Task description:
Your answer must be the full set of records, copied exactly, with no pictures in it.

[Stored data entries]
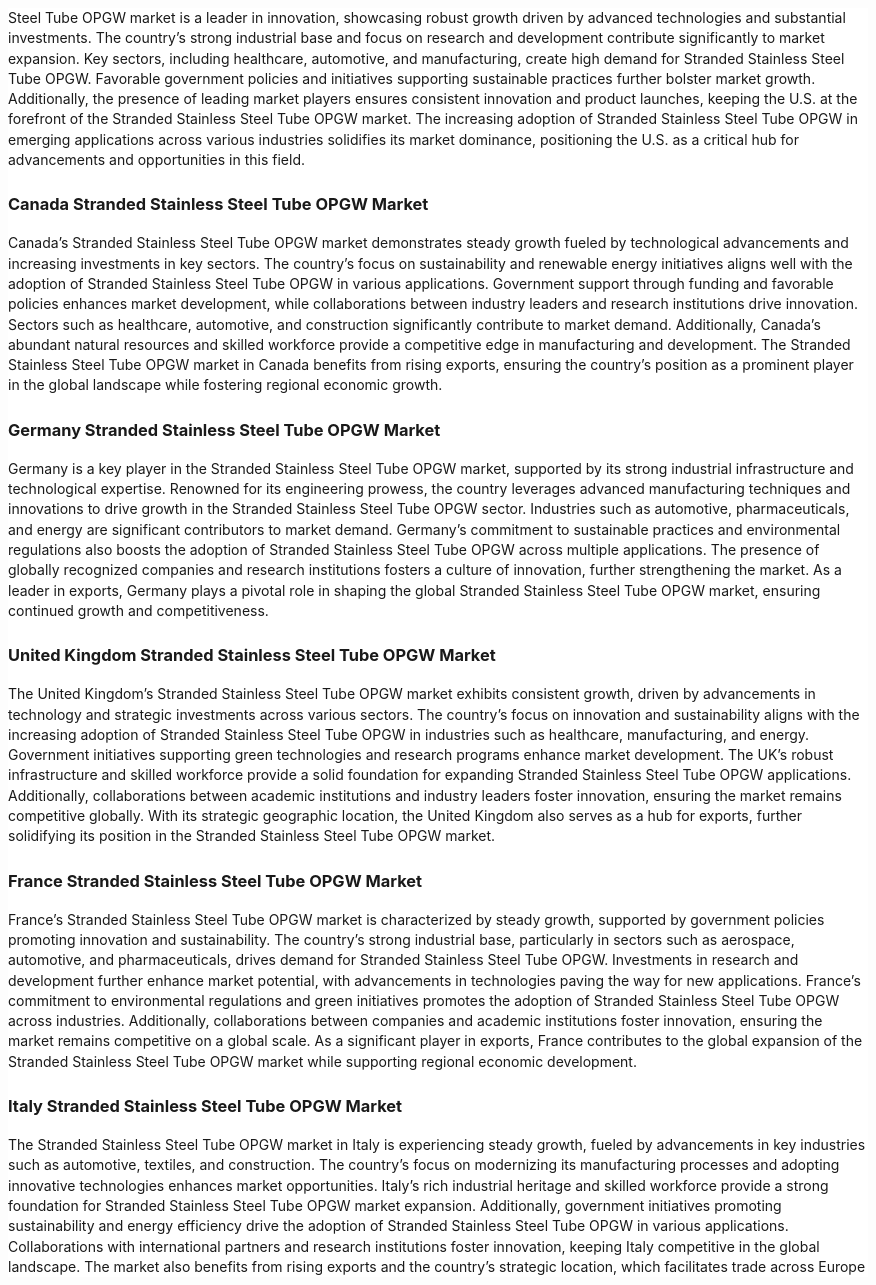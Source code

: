 Steel Tube OPGW market is a leader in innovation, showcasing robust growth driven by advanced technologies and substantial investments. The country&rsquo;s strong industrial base and focus on research and development contribute significantly to market expansion. Key sectors, including healthcare, automotive, and manufacturing, create high demand for Stranded Stainless Steel Tube OPGW. Favorable government policies and initiatives supporting sustainable practices further bolster market growth. Additionally, the presence of leading market players ensures consistent innovation and product launches, keeping the U.S. at the forefront of the Stranded Stainless Steel Tube OPGW market. The increasing adoption of Stranded Stainless Steel Tube OPGW in emerging applications across various industries solidifies its market dominance, positioning the U.S. as a critical hub for advancements and opportunities in this field.</p><h3>Canada Stranded Stainless Steel Tube OPGW Market</h3><p>Canada&rsquo;s Stranded Stainless Steel Tube OPGW market demonstrates steady growth fueled by technological advancements and increasing investments in key sectors. The country&rsquo;s focus on sustainability and renewable energy initiatives aligns well with the adoption of Stranded Stainless Steel Tube OPGW in various applications. Government support through funding and favorable policies enhances market development, while collaborations between industry leaders and research institutions drive innovation. Sectors such as healthcare, automotive, and construction significantly contribute to market demand. Additionally, Canada&rsquo;s abundant natural resources and skilled workforce provide a competitive edge in manufacturing and development. The Stranded Stainless Steel Tube OPGW market in Canada benefits from rising exports, ensuring the country&rsquo;s position as a prominent player in the global landscape while fostering regional economic growth.</p><h3>Germany Stranded Stainless Steel Tube OPGW Market</h3><p>Germany is a key player in the Stranded Stainless Steel Tube OPGW market, supported by its strong industrial infrastructure and technological expertise. Renowned for its engineering prowess, the country leverages advanced manufacturing techniques and innovations to drive growth in the Stranded Stainless Steel Tube OPGW sector. Industries such as automotive, pharmaceuticals, and energy are significant contributors to market demand. Germany&rsquo;s commitment to sustainable practices and environmental regulations also boosts the adoption of Stranded Stainless Steel Tube OPGW across multiple applications. The presence of globally recognized companies and research institutions fosters a culture of innovation, further strengthening the market. As a leader in exports, Germany plays a pivotal role in shaping the global Stranded Stainless Steel Tube OPGW market, ensuring continued growth and competitiveness.</p><h3>United Kingdom Stranded Stainless Steel Tube OPGW Market</h3><p>The United Kingdom&rsquo;s Stranded Stainless Steel Tube OPGW market exhibits consistent growth, driven by advancements in technology and strategic investments across various sectors. The country&rsquo;s focus on innovation and sustainability aligns with the increasing adoption of Stranded Stainless Steel Tube OPGW in industries such as healthcare, manufacturing, and energy. Government initiatives supporting green technologies and research programs enhance market development. The UK&rsquo;s robust infrastructure and skilled workforce provide a solid foundation for expanding Stranded Stainless Steel Tube OPGW applications. Additionally, collaborations between academic institutions and industry leaders foster innovation, ensuring the market remains competitive globally. With its strategic geographic location, the United Kingdom also serves as a hub for exports, further solidifying its position in the Stranded Stainless Steel Tube OPGW market.</p><h3>France Stranded Stainless Steel Tube OPGW Market</h3><p>France&rsquo;s Stranded Stainless Steel Tube OPGW market is characterized by steady growth, supported by government policies promoting innovation and sustainability. The country&rsquo;s strong industrial base, particularly in sectors such as aerospace, automotive, and pharmaceuticals, drives demand for Stranded Stainless Steel Tube OPGW. Investments in research and development further enhance market potential, with advancements in technologies paving the way for new applications. France&rsquo;s commitment to environmental regulations and green initiatives promotes the adoption of Stranded Stainless Steel Tube OPGW across industries. Additionally, collaborations between companies and academic institutions foster innovation, ensuring the market remains competitive on a global scale. As a significant player in exports, France contributes to the global expansion of the Stranded Stainless Steel Tube OPGW market while supporting regional economic development.</p><h3>Italy Stranded Stainless Steel Tube OPGW Market</h3><p>The Stranded Stainless Steel Tube OPGW market in Italy is experiencing steady growth, fueled by advancements in key industries such as automotive, textiles, and construction. The country&rsquo;s focus on modernizing its manufacturing processes and adopting innovative technologies enhances market opportunities. Italy&rsquo;s rich industrial heritage and skilled workforce provide a strong foundation for Stranded Stainless Steel Tube OPGW market expansion. Additionally, government initiatives promoting sustainability and energy efficiency drive the adoption of Stranded Stainless Steel Tube OPGW in various applications. Collaborations with international partners and research institutions foster innovation, keeping Italy competitive in the global landscape. The market also benefits from rising exports and the country&rsquo;s strategic location, which facilitates trade across Europe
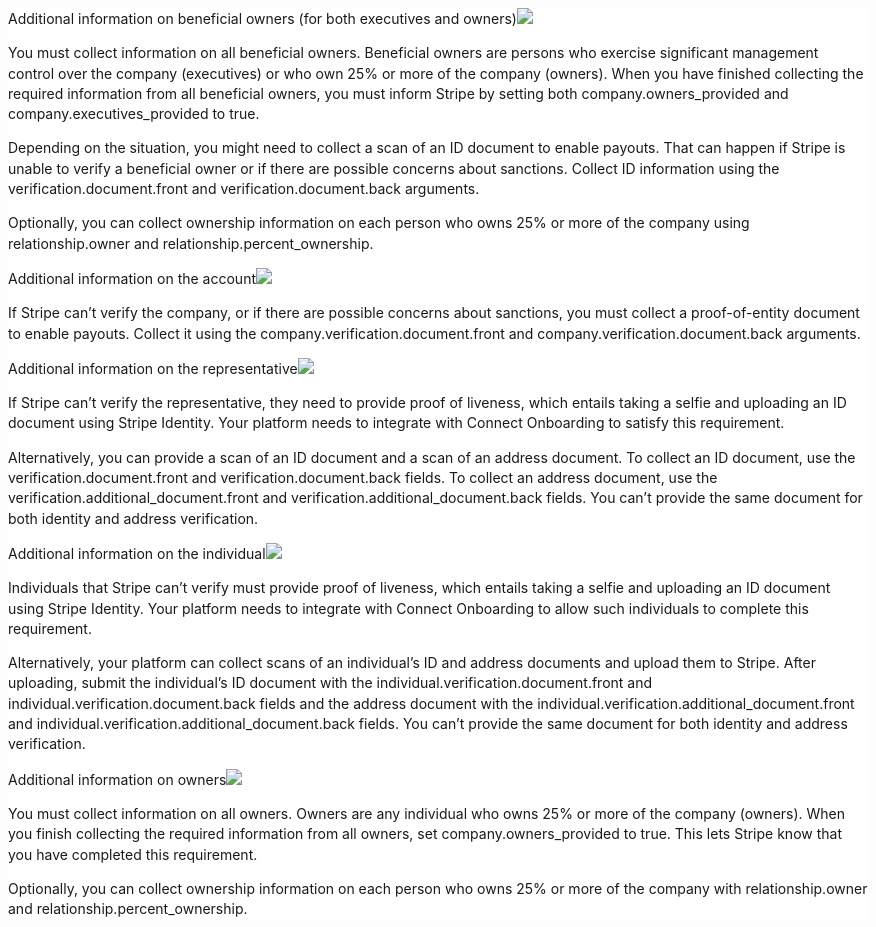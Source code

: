 Additional information on beneficial owners (for both executives and owners)![](https://b.stripecdn.com/docs-statics-srv/assets/fcc3a1c24df6fcffface6110ca4963de.svg)

You must collect information on all beneficial owners. Beneficial owners are persons who exercise significant management control over the company (executives) or who own 25% or more of the company (owners). When you have finished collecting the required information from all beneficial owners, you must inform Stripe by setting both company.owners_provided and company.executives_provided to true.

Depending on the situation, you might need to collect a scan of an ID document to enable payouts. That can happen if Stripe is unable to verify a beneficial owner or if there are possible concerns about sanctions. Collect ID information using the verification.document.front and verification.document.back arguments.

Optionally, you can collect ownership information on each person who owns 25% or more of the company using relationship.owner and relationship.percent_ownership.

Additional information on the account![](https://b.stripecdn.com/docs-statics-srv/assets/fcc3a1c24df6fcffface6110ca4963de.svg)

If Stripe can’t verify the company, or if there are possible concerns about sanctions, you must collect a proof-of-entity document to enable payouts. Collect it using the company.verification.document.front and company.verification.document.back arguments.

Additional information on the representative![](https://b.stripecdn.com/docs-statics-srv/assets/fcc3a1c24df6fcffface6110ca4963de.svg)

If Stripe can’t verify the representative, they need to provide proof of liveness, which entails taking a selfie and uploading an ID document using Stripe Identity. Your platform needs to integrate with Connect Onboarding to satisfy this requirement.

Alternatively, you can provide a scan of an ID document and a scan of an address document. To collect an ID document, use the verification.document.front and verification.document.back fields. To collect an address document, use the verification.additional_document.front and verification.additional_document.back fields. You can’t provide the same document for both identity and address verification.

Additional information on the individual![](https://b.stripecdn.com/docs-statics-srv/assets/fcc3a1c24df6fcffface6110ca4963de.svg)

Individuals that Stripe can’t verify must provide proof of liveness, which entails taking a selfie and uploading an ID document using Stripe Identity. Your platform needs to integrate with Connect Onboarding to allow such individuals to complete this requirement.

Alternatively, your platform can collect scans of an individual’s ID and address documents and upload them to Stripe. After uploading, submit the individual’s ID document with the individual.verification.document.front and individual.verification.document.back fields and the address document with the individual.verification.additional_document.front and individual.verification.additional_document.back fields. You can’t provide the same document for both identity and address verification.

Additional information on owners![](https://b.stripecdn.com/docs-statics-srv/assets/fcc3a1c24df6fcffface6110ca4963de.svg)

You must collect information on all owners. Owners are any individual who owns 25% or more of the company (owners). When you finish collecting the required information from all owners, set company.owners_provided to true. This lets Stripe know that you have completed this requirement.

Optionally, you can collect ownership information on each person who owns 25% or more of the company with relationship.owner and relationship.percent_ownership.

Output of the task:
Source code

: Steel Tube OPGW market is a leader in innovation, showcasing robust growth driven by advanced technologies and substantial investments. The country&rsquo;s strong industrial base and focus on research and development contribute significantly to market expansion. Key sectors, including healthcare, automotive, and manufacturing, create high demand for Stranded Stainless Steel Tube OPGW. Favorable government policies and initiatives supporting sustainable practices further bolster market growth. Additionally, the presence of leading market players ensures consistent innovation and product launches, keeping the U.S. at the forefront of the Stranded Stainless Steel Tube OPGW market. The increasing adoption of Stranded Stainless Steel Tube OPGW in emerging applications across various industries solidifies its market dominance, positioning the U.S. as a critical hub for advancements and opportunities in this field.</p><h3>Canada Stranded Stainless Steel Tube OPGW Market</h3><p>Canada&rsquo;s Stranded Stainless Steel Tube OPGW market demonstrates steady growth fueled by technological advancements and increasing investments in key sectors. The country&rsquo;s focus on sustainability and renewable energy initiatives aligns well with the adoption of Stranded Stainless Steel Tube OPGW in various applications. Government support through funding and favorable policies enhances market development, while collaborations between industry leaders and research institutions drive innovation. Sectors such as healthcare, automotive, and construction significantly contribute to market demand. Additionally, Canada&rsquo;s abundant natural resources and skilled workforce provide a competitive edge in manufacturing and development. The Stranded Stainless Steel Tube OPGW market in Canada benefits from rising exports, ensuring the country&rsquo;s position as a prominent player in the global landscape while fostering regional economic growth.</p><h3>Germany Stranded Stainless Steel Tube OPGW Market</h3><p>Germany is a key player in the Stranded Stainless Steel Tube OPGW market, supported by its strong industrial infrastructure and technological expertise. Renowned for its engineering prowess, the country leverages advanced manufacturing techniques and innovations to drive growth in the Stranded Stainless Steel Tube OPGW sector. Industries such as automotive, pharmaceuticals, and energy are significant contributors to market demand. Germany&rsquo;s commitment to sustainable practices and environmental regulations also boosts the adoption of Stranded Stainless Steel Tube OPGW across multiple applications. The presence of globally recognized companies and research institutions fosters a culture of innovation, further strengthening the market. As a leader in exports, Germany plays a pivotal role in shaping the global Stranded Stainless Steel Tube OPGW market, ensuring continued growth and competitiveness.</p><h3>United Kingdom Stranded Stainless Steel Tube OPGW Market</h3><p>The United Kingdom&rsquo;s Stranded Stainless Steel Tube OPGW market exhibits consistent growth, driven by advancements in technology and strategic investments across various sectors. The country&rsquo;s focus on innovation and sustainability aligns with the increasing adoption of Stranded Stainless Steel Tube OPGW in industries such as healthcare, manufacturing, and energy. Government initiatives supporting green technologies and research programs enhance market development. The UK&rsquo;s robust infrastructure and skilled workforce provide a solid foundation for expanding Stranded Stainless Steel Tube OPGW applications. Additionally, collaborations between academic institutions and industry leaders foster innovation, ensuring the market remains competitive globally. With its strategic geographic location, the United Kingdom also serves as a hub for exports, further solidifying its position in the Stranded Stainless Steel Tube OPGW market.</p><h3>France Stranded Stainless Steel Tube OPGW Market</h3><p>France&rsquo;s Stranded Stainless Steel Tube OPGW market is characterized by steady growth, supported by government policies promoting innovation and sustainability. The country&rsquo;s strong industrial base, particularly in sectors such as aerospace, automotive, and pharmaceuticals, drives demand for Stranded Stainless Steel Tube OPGW. Investments in research and development further enhance market potential, with advancements in technologies paving the way for new applications. France&rsquo;s commitment to environmental regulations and green initiatives promotes the adoption of Stranded Stainless Steel Tube OPGW across industries. Additionally, collaborations between companies and academic institutions foster innovation, ensuring the market remains competitive on a global scale. As a significant player in exports, France contributes to the global expansion of the Stranded Stainless Steel Tube OPGW market while supporting regional economic development.</p><h3>Italy Stranded Stainless Steel Tube OPGW Market</h3><p>The Stranded Stainless Steel Tube OPGW market in Italy is experiencing steady growth, fueled by advancements in key industries such as automotive, textiles, and construction. The country&rsquo;s focus on modernizing its manufacturing processes and adopting innovative technologies enhances market opportunities. Italy&rsquo;s rich industrial heritage and skilled workforce provide a strong foundation for Stranded Stainless Steel Tube OPGW market expansion. Additionally, government initiatives promoting sustainability and energy efficiency drive the adoption of Stranded Stainless Steel Tube OPGW in various applications. Collaborations with international partners and research institutions foster innovation, keeping Italy competitive in the global landscape. The market also benefits from rising exports and the country&rsquo;s strategic location, which facilitates trade across Europe
Source code

: Additional information on beneficial owners (for both executives and owners)![](https://b.stripecdn.com/docs-statics-srv/assets/fcc3a1c24df6fcffface6110ca4963de.svg)

You must collect information on all beneficial owners. Beneficial owners are persons who exercise significant management control over the company (executives) or who own 25% or more of the company (owners). When you have finished collecting the required information from all beneficial owners, you must inform Stripe by setting both company.owners_provided and company.executives_provided to true.

Depending on the situation, you might need to collect a scan of an ID document to enable payouts. That can happen if Stripe is unable to verify a beneficial owner or if there are possible concerns about sanctions. Collect ID information using the verification.document.front and verification.document.back arguments.

Optionally, you can collect ownership information on each person who owns 25% or more of the company using relationship.owner and relationship.percent_ownership.

Additional information on the account![](https://b.stripecdn.com/docs-statics-srv/assets/fcc3a1c24df6fcffface6110ca4963de.svg)

If Stripe can’t verify the company, or if there are possible concerns about sanctions, you must collect a proof-of-entity document to enable payouts. Collect it using the company.verification.document.front and company.verification.document.back arguments.

Additional information on the representative![](https://b.stripecdn.com/docs-statics-srv/assets/fcc3a1c24df6fcffface6110ca4963de.svg)

If Stripe can’t verify the representative, they need to provide proof of liveness, which entails taking a selfie and uploading an ID document using Stripe Identity. Your platform needs to integrate with Connect Onboarding to satisfy this requirement.

Alternatively, you can provide a scan of an ID document and a scan of an address document. To collect an ID document, use the verification.document.front and verification.document.back fields. To collect an address document, use the verification.additional_document.front and verification.additional_document.back fields. You can’t provide the same document for both identity and address verification.

Additional information on the individual![](https://b.stripecdn.com/docs-statics-srv/assets/fcc3a1c24df6fcffface6110ca4963de.svg)

Individuals that Stripe can’t verify must provide proof of liveness, which entails taking a selfie and uploading an ID document using Stripe Identity. Your platform needs to integrate with Connect Onboarding to allow such individuals to complete this requirement.

Alternatively, your platform can collect scans of an individual’s ID and address documents and upload them to Stripe. After uploading, submit the individual’s ID document with the individual.verification.document.front and individual.verification.document.back fields and the address document with the individual.verification.additional_document.front and individual.verification.additional_document.back fields. You can’t provide the same document for both identity and address verification.

Additional information on owners![](https://b.stripecdn.com/docs-statics-srv/assets/fcc3a1c24df6fcffface6110ca4963de.svg)

You must collect information on all owners. Owners are any individual who owns 25% or more of the company (owners). When you finish collecting the required information from all owners, set company.owners_provided to true. This lets Stripe know that you have completed this requirement.

Optionally, you can collect ownership information on each person who owns 25% or more of the company with relationship.owner and relationship.percent_ownership.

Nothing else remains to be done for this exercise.